THE DATA
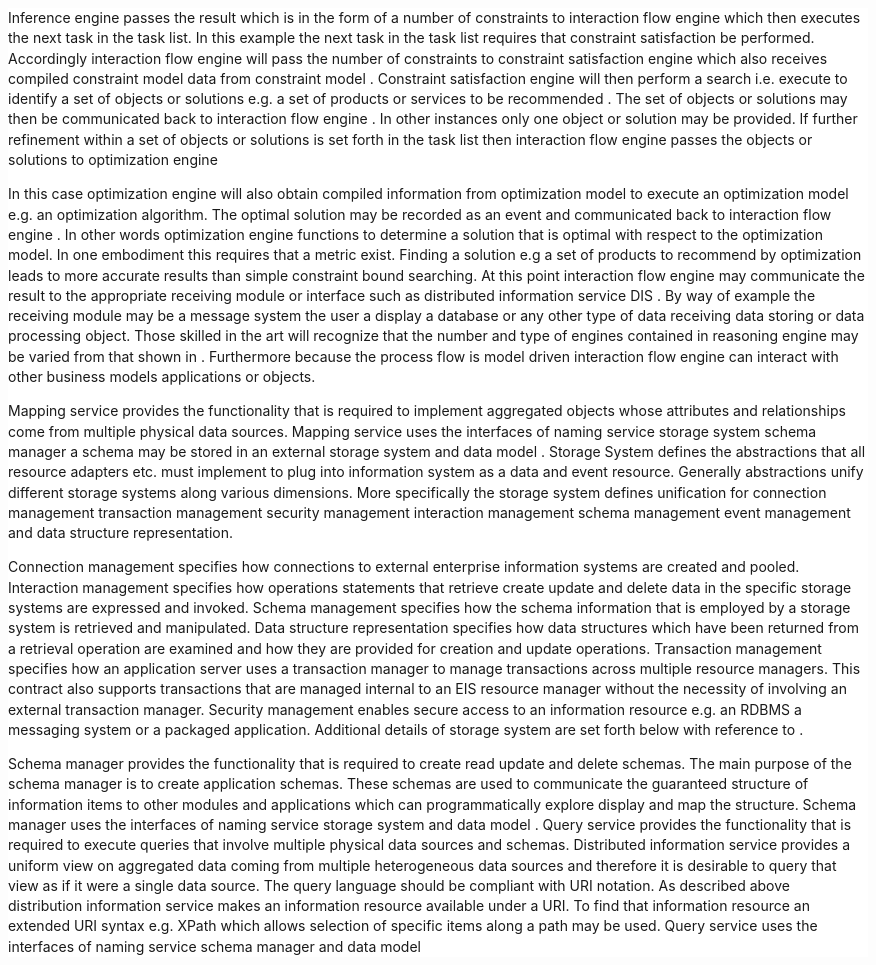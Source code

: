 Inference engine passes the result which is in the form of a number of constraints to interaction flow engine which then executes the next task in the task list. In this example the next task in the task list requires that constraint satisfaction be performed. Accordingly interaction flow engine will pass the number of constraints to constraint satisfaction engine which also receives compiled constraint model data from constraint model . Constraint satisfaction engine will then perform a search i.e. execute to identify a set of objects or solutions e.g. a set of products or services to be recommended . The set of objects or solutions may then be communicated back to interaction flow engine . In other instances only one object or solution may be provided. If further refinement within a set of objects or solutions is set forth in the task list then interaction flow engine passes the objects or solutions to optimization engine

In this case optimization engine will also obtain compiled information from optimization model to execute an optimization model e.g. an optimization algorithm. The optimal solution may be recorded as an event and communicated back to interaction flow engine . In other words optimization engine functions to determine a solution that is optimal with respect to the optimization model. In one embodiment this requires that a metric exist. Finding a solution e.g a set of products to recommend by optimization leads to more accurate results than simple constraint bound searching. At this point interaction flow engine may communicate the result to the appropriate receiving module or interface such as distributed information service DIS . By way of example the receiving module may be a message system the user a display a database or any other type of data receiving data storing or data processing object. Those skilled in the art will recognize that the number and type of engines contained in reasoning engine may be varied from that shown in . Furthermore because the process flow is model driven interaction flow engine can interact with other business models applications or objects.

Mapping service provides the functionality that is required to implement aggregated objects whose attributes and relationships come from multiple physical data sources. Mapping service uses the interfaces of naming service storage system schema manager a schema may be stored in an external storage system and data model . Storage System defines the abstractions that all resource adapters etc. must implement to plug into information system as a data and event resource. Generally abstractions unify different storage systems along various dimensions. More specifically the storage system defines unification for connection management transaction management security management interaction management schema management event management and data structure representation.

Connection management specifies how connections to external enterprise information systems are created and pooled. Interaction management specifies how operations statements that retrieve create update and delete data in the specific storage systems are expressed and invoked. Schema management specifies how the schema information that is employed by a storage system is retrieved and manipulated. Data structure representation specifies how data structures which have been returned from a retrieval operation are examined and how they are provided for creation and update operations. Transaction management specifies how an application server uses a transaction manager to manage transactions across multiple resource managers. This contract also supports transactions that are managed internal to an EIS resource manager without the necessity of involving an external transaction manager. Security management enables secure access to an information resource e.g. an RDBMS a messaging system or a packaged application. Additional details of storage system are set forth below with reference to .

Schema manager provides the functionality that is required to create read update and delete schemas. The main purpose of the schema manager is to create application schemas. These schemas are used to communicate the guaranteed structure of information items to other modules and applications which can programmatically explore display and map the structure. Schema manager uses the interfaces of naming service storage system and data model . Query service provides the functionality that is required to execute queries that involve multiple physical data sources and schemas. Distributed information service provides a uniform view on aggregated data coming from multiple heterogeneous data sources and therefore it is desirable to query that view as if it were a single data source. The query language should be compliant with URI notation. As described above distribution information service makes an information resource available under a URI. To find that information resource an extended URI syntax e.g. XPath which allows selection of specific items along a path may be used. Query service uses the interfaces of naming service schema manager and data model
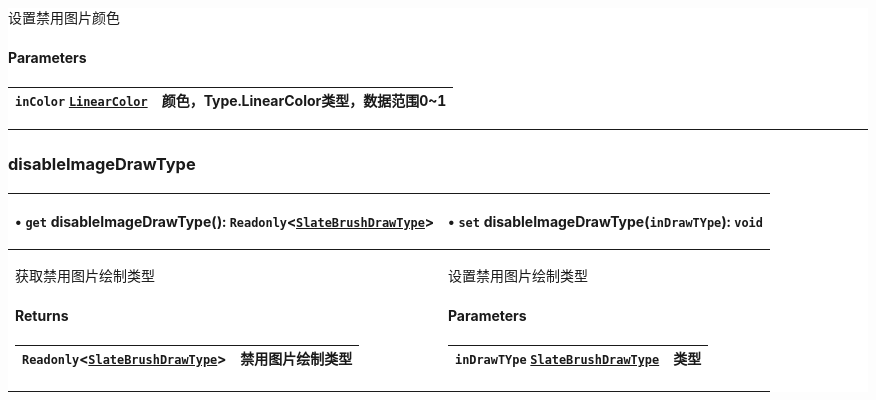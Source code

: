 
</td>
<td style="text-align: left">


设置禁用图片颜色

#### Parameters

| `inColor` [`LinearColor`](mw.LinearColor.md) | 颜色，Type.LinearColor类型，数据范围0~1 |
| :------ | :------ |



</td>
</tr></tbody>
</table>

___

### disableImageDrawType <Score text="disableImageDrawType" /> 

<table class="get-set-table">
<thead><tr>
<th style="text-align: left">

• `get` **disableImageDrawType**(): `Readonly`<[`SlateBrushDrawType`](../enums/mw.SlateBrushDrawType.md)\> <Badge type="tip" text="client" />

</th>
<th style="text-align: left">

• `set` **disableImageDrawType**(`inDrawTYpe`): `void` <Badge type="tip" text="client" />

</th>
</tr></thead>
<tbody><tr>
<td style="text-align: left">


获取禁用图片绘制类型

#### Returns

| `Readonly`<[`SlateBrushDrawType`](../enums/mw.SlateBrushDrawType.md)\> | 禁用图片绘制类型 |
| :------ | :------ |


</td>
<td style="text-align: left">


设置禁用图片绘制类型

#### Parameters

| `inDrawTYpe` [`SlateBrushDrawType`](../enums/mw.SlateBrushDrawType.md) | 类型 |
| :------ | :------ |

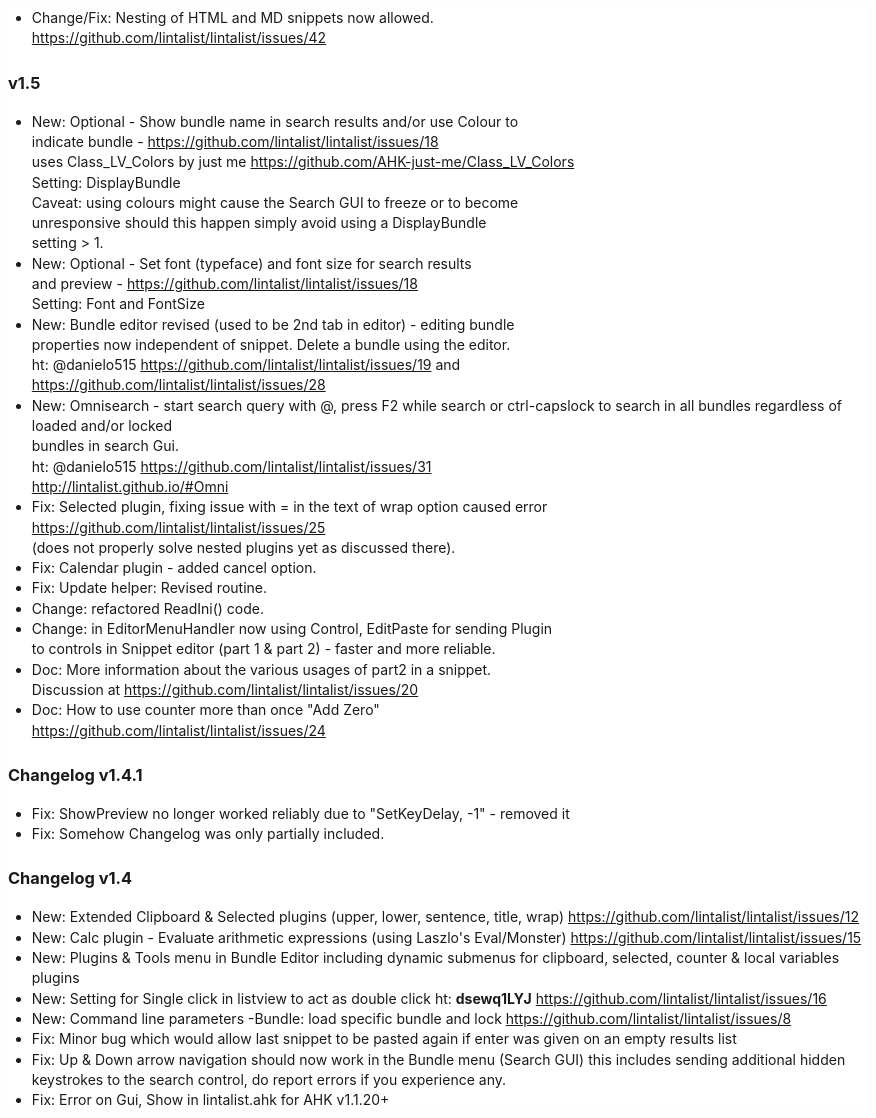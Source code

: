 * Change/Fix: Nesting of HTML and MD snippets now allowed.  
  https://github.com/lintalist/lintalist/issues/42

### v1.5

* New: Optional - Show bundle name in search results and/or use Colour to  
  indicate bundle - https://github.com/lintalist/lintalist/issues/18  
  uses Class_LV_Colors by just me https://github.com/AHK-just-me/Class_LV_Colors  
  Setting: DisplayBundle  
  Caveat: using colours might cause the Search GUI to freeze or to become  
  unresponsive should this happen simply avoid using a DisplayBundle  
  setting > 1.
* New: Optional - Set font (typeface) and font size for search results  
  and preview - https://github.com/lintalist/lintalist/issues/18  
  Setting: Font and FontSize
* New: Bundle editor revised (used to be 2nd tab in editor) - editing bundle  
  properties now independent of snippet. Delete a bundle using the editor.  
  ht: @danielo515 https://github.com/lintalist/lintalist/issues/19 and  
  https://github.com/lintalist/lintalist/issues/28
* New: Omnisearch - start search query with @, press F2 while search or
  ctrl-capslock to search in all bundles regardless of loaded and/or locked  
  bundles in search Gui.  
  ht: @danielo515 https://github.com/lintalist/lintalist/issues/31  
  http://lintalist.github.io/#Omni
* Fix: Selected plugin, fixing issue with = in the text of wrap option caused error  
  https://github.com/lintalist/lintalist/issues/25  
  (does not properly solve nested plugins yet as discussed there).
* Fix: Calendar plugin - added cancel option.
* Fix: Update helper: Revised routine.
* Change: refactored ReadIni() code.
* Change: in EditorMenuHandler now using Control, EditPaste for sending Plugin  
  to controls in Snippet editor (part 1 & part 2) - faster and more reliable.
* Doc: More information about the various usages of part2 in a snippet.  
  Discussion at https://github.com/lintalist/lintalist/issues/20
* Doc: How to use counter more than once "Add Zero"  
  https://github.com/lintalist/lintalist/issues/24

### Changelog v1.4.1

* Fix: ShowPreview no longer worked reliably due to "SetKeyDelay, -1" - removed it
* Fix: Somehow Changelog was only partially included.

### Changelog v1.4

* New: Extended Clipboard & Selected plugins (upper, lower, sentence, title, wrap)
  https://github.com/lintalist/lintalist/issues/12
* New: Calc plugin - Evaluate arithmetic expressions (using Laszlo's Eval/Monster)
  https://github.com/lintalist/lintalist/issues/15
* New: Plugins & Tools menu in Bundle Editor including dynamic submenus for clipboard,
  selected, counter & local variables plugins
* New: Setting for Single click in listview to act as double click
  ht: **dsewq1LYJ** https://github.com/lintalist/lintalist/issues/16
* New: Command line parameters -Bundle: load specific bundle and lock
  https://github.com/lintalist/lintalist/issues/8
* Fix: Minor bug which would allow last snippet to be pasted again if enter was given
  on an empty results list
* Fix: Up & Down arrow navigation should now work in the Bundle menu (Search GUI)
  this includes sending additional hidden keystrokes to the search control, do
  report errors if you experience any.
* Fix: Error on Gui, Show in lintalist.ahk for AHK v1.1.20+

WORK TASK
In the listing above, locate the line with "helper: Revised routine." and the line with "https://github.com/lintalist/lintalist/issues/24", then extract exactly those lines and every line between them, and nothing more.

RESULT FOR THIS TASK
* Fix: Update helper: Revised routine.
* Change: refactored ReadIni() code.
* Change: in EditorMenuHandler now using Control, EditPaste for sending Plugin  
  to controls in Snippet editor (part 1 & part 2) - faster and more reliable.
* Doc: More information about the various usages of part2 in a snippet.  
  Discussion at https://github.com/lintalist/lintalist/issues/20
* Doc: How to use counter more than once "Add Zero"  
  https://github.com/lintalist/lintalist/issues/24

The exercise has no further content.